Eslamieh P, Shajari M, Nickabadi A. Machine Learning Methods for Stock Market Prediction. Encyclopedia. Available at: Accessed June 13, 2024.
Eslamieh, Pegah, Mehdi Shajari, Ahmad Nickabadi. "Machine Learning Methods for Stock Market Prediction" Encyclopedia, (accessed June 13, 2024).
Eslamieh, P., Shajari, M., & Nickabadi, A. (2023, July 20). Machine Learning Methods for Stock Market Prediction. In Encyclopedia.
Eslamieh, Pegah, et al. "Machine Learning Methods for Stock Market Prediction." Encyclopedia. Web. 20 July, 2023.
Machine Learning Methods for Stock Market Prediction

Stock market prediction models are developed with different goals. The primary focus of stock market prediction has been on forecasting the price of a share for a specific future period. The price of a share is a numerical value, and its variation over time is often treated as a time series in various studies. 

stock market prediction social network analysis deep learning user behavior networks

1. Introduction

Each stock market prediction model comprises two primary components: the prediction method, and the features used by the model. While some researchers aim to enhance prediction accuracy by employing more advanced techniques, others focus on obtaining informative feature sets from various information sources. There are studies that report advancements in both aspects. 

2. Prediction Methods

Regarding the first category of related works that focus on improving the prediction method, there is a wide range of algorithms and tools available for stock market prediction, such as neural networks, deep learning, support vector machines (SVMs), and random forests.
Machine learning methods have predominantly been used for technical analysis in this field, with various studies comparing various types of algorithms. Ensemble approaches such as random forests and AdaBoost, as well as single classifier models such as neural networks and logistic regression, were compared using data from 5767 businesses [1]. Sharma et al. [2] proposed using LSboost to aggregate the predictions of an ensemble of trees in a random forest (referred to as LS-RF). Each prediction model defines a set of technical indicators as inputs. The performance of the suggested model was compared to that of the well-known support vector regression model. Picasso et al. [3] incorporated technical and fundamental analysis parameters to evaluate the performance of several machine learning methods, including SVM and random forest. Various other supervised approaches, such as support vector regression (SVR) [4], multiple linear regression (LMLR) [5], and the j48 algorithm [6], have been investigated within the field of stock market prediction.
Artificial neural networks (ANN), based on several studies, have emerged as popular tools for financial prediction [7][8][9]. Most of these studies have utilized historical market data as input features. Among ANNs, the multilayer perceptron (MLP) network is widely employed for stock forecasts. MLP is a feed-forward network comprising one or more hidden layers: an input layer, and an output layer. Each layer incorporates non-linear learning capabilities. Previous studies [10][11][12] have proposed MLP networks for stock market prediction tasks. Deep ANNs are also extensively used in this field.

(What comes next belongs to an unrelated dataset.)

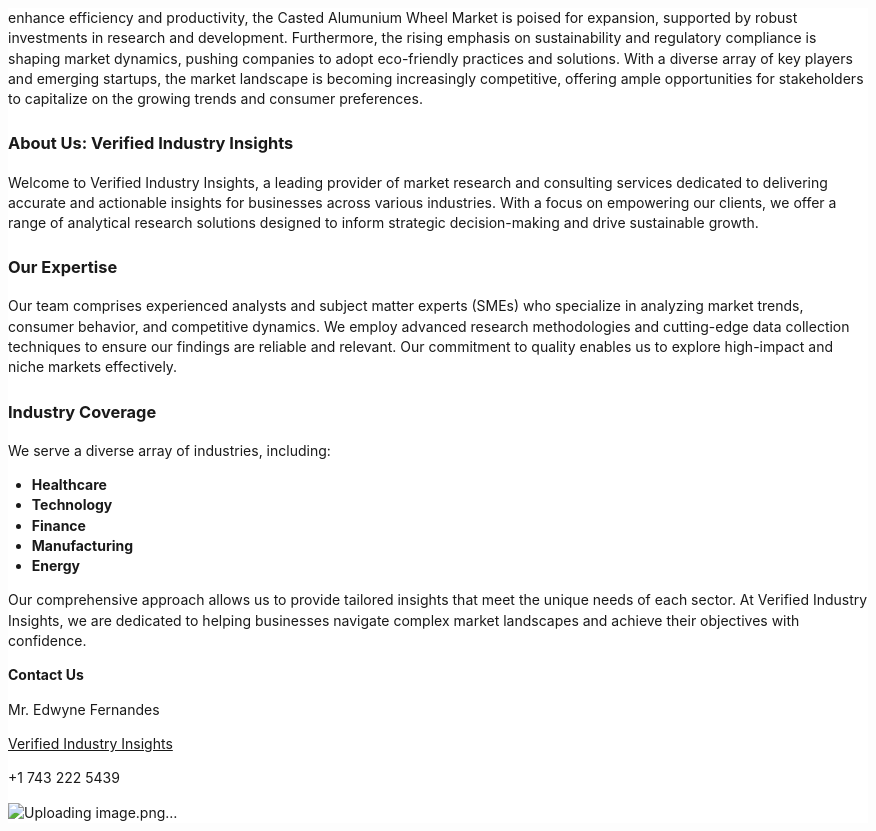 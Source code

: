 enhance efficiency and productivity, the Casted Alumunium Wheel Market is poised for expansion, supported by robust investments in research and development. Furthermore, the rising emphasis on sustainability and regulatory compliance is shaping market dynamics, pushing companies to adopt eco-friendly practices and solutions. With a diverse array of key players and emerging startups, the market landscape is becoming increasingly competitive, offering ample opportunities for stakeholders to capitalize on the growing trends and consumer preferences.</p><h3>About Us: Verified Industry Insights</h3><p>Welcome to Verified Industry Insights, a leading provider of market research and consulting services dedicated to delivering accurate and actionable insights for businesses across various industries. With a focus on empowering our clients, we offer a range of analytical research solutions designed to inform strategic decision-making and drive sustainable growth.</p><h3>Our Expertise</h3><p>Our team comprises experienced analysts and subject matter experts (SMEs) who specialize in analyzing market trends, consumer behavior, and competitive dynamics. We employ advanced research methodologies and cutting-edge data collection techniques to ensure our findings are reliable and relevant. Our commitment to quality enables us to explore high-impact and niche markets effectively.</p><h3>Industry Coverage</h3><p>We serve a diverse array of industries, including:</p><ul><li><strong>Healthcare</strong></li><li><strong>Technology</strong></li><li><strong>Finance</strong></li><li><strong>Manufacturing</strong></li><li><strong>Energy</strong></li></ul><p>Our comprehensive approach allows us to provide tailored insights that meet the unique needs of each sector. At Verified Industry Insights, we are dedicated to helping businesses navigate complex market landscapes and achieve their objectives with confidence.</p><p><strong>Contact Us</strong></p><p>Mr. Edwyne Fernandes</p><p><a href="https://www.verifiedindustryinsights.com/">Verified Industry Insights</a></p><p>+1 743 222 5439</p>
![Uploading image.png…]()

To predict NASDAQ prices, ref. [13] tested ANNs with various structures using historical prices on four- and nine-day timeframes. Their findings indicated that deep ANNs outperformed shallow networks. Arévalo et al. [14] applied a deep ANN with five hidden layers to forecast Apple’s stock in the NASDAQ exchange, and they achieved approximately 65% directional accuracy. Chong et al. [15] explored different data representation methods, including auto-encoder, RBM, and PCA, using raw data with 380 variables. These representations were employed as input for a deep ANN in stock prediction tasks. The results indicated no significant superiority of one method over the others. Hoseinzade et al. [16] employed combinations of historical prices, technical indicators, and macroeconomic data as features. They used a CNN model to train the model in 3D spaces. The proposed model was compared to a PCA+ANN technique, and the results showed the CNN outperformed the other methods. Gao et al. [17] and Wang et al. [18] integrated attention layers with CNNs to forecast the following day’s index price based on past data. The findings suggested that the attention-based approach yielded the best results among the tested models.
Recurrent neural networks (RNNs) incorporate an internal memory, thereby enabling them to capture historical information and generate predictions [19][20]. Among RNNs, LSTM is a widely used type that has also been applied to stock market prediction. Nelson et al. [21] fed technical indicators into an LSTM to forecast price trends in the Brazilian stock exchange. The results showed the superior performance of LSTM compared to MLP. In another work, [22] introduced a recursive network, the Echo State Network (ESN), to predict S&P 500 stocks. They used various stock market features, including price, volume, and the moving average. The ESN was applied to 50 stocks and achieved an error rate of 0.0027. Ding and Qin [23] proposed an LSTM-based network with multiple inputs and outputs—specifically, the opening price, lowest price, and highest price of a stock. Their investigations revealed that the suggested model outperformed the LSTM network model and other deep recurrent neural networks in predicting multiple values simultaneously, with a prediction accuracy exceeding 95%. Jin et al. [24] incorporated investors’ sentiment into stock prediction by utilizing empirical modal decomposition (EMD) to fail the complex sequence of stock prices. They also employed an LSTM network with attention mechanisms to focus on the most relevant data. The revised LSTM model not only improved prediction accuracy, but also reduced time delay according to the study’s findings. Liu et al. [25] proposed a two-component multi-element hierarchical attention capsule network. The first component, multi-element hierarchical attention, assigned weights to valuable information from various news and social media sources. The capsule network component captured additional context information from events. Their model enhanced prediction accuracy by quantifying the diverse influences of events.

3. Feature-Based Methods

Market data, which encompasses the open/high/low/close (OHLC) prices of a share over a specific period, stands as the most prevalent feature employed in nearly all prediction algorithms in this field [26][27][28][29]. The time of measurement (ranging from seconds to months) and the number of measurements used as inputs in the model may differ across various models.
In recent times, social networks have significantly influenced various aspects of human life, including financial markets. Social networks have a notable impact on financial markets through user interactions, opinion sharing, engaging in discussions, and following trusted individuals. Social trading is a specific form of this phenomenon, where investors observe and replicate the strategies of experts or peer traders. Within common social networks, two vital sources of information are the messages posted by users and the social information related to users themselves, such as following relationships. These aspects are further explored below. Concerning social network textual messages, sentiment analysis is a prevalent tool used to extract users’ opinions about shares, with the aim to classify the sentiment as positive, negative, or neutral [30]. Notably, the study conducted by Nelson et al. [31] represents one of the earliest attempts to forecast stock fluctuations using Twitter data.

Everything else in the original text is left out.